William Horbury examines some relatively neglected topics bearing on messianism, including the treatment of suffering in synagogue poetry and the theology of grace in Greek Jewish poetry on the exodus. Herod’s temple restoration and the reference in Persius to “Herod’s days” are studied against the background of ruler cult, and the treatment of Christ as high priest in the Epistle to the Hebrews is related to Herodian priestly ideals and practices. Throughout the book, messianism is set in its broader religious and political context.
Central themes include: messianism in the Apocrypha and pseudepigrapha; the historical Jesus and the concepts of the Son of man and the Twelve; Jerusalem in Pauline hope; second-century Christology and messianism; Antichrist; and the cult of Christ and the cult of the saints in their Jewish and Christian context. The theology of ancient Judaism is discussed with special reference to debate on monotheism and Christology.
These studies represent an important and valuable resource for scholars and students of Judaism, Christianity and the world in which Christianity was born.
It is rare to find a scholar with such a range of reference, such an authoritative control of detail, and such a masterly knowledge of primary and secondary material. Horbury’s collection of essays, which seek to explore in a distinctive and original manner Jewish and Christian messianism in their wider cultural, social and religious context, cannot be ignored by any scholar or student with an interest in ancient Jewish and Christian history. Some may disagree with Horbury’s opinions, though many will also agree with them, but few will doubt that the reading of them has extended and enlarged their knowledge of this central issue in the study of ancient Judaism and Christianity and their interaction.
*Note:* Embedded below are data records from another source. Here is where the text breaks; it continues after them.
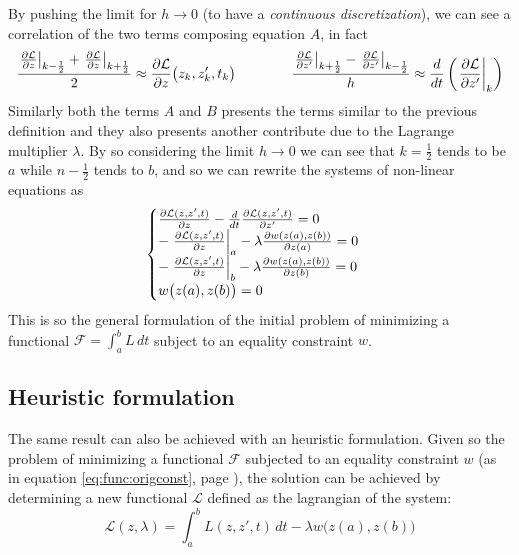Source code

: 	By pushing the limit for $h\rightarrow 0$ (to have a \textit{continuous discretization}), we can see a correlation of the two terms composing equation $A$, in fact
	\[	\dfrac{\left. \frac{\partial \mathcal L  }{\partial z} \right|_{k - \frac 1 2} + \left. \frac{\partial \mathcal L  }{\partial z} \right|_{k + \frac 1 2}}{2} \approx \frac{\partial \mathcal L  }{\partial z} \big(z_k,z_k',t_k\big) \qquad \qquad  \dfrac{\left. \frac{\partial \mathcal L  }{\partial z'} \right|_{k + \frac 1 2} - \left. \frac{\partial \mathcal L  }{\partial z'} \right|_{k - \frac 1 2}}{h} \approx \frac d{dt} \left( \left. \frac{\partial \mathcal L  }{\partial z'} \right|_k \right)  \]
	Similarly both the terms $A$ and $B$ presents the terms similar to the previous definition and they also presents another contribute due to the Lagrange multiplier $\lambda$. By so considering the limit $h\rightarrow 0$ we can see that $k=\frac 1 2$ tends to be $a$ while $n-\frac 1 2$ tends to $b$, and so we can rewrite the systems of non-linear equations as
	\[ \begin{cases}
		\frac{\partial \mathcal L   (z,z',t)}{\partial z} - \frac d{dt} \frac{\partial \mathcal L  (z,z',t)}{\partial z'} = 0 \\
		-\left.\frac{\partial \mathcal L  (z,z',t)}{\partial z}\right|_a - \lambda \frac{\partial w(z(a),z(b))}{\partial z(a)} = 0 \\
		-\left.\frac{\partial \mathcal L  (z,z',t)}{\partial z}\right|_b - \lambda \frac{\partial w(z(a),z(b))}{\partial z(b)} = 0 \\
		w\big(z(a),z(b)\big) = 0
	\end{cases} \]
	This is so the general formulation of the initial problem of minimizing a functional $\mathcal F = \int_a^b L \, dt$  subject to an equality constraint $w$. 
	
	\subsection*{Heuristic formulation} 
	The same result can also be achieved with an heuristic formulation. Given so the problem of minimizing a functional $\mathcal F$ subjected to an equality constraint $w$ (as in equation \ref{eq:func:origconst}, page \pageref{eq:func:origconst}), the solution can be achieved by determining a new functional $\mathcal L  $ defined as the lagrangian of the system:
	\begin{equation}
		\mathcal L  (z,\lambda) = \int_a^b L (z,z',t)\, dt - \lambda w\big(z(a),z(b)\big)
	\end{equation}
—James Carleton Paget, University of Cambridge
As one would expect from Horbury, all the studies [in Messianism Among Jews and Christians] display enviable learning… There is no doubt that this volume is a monumental contribution to the study of its subject matter.
—Simon Gathercole
William Horbury is Professor of Jewish and Early Christian Studies at the University of Cambridge and a Fellow of the British Academy. His previous publications include Jews and Christians in Contact and Controversy.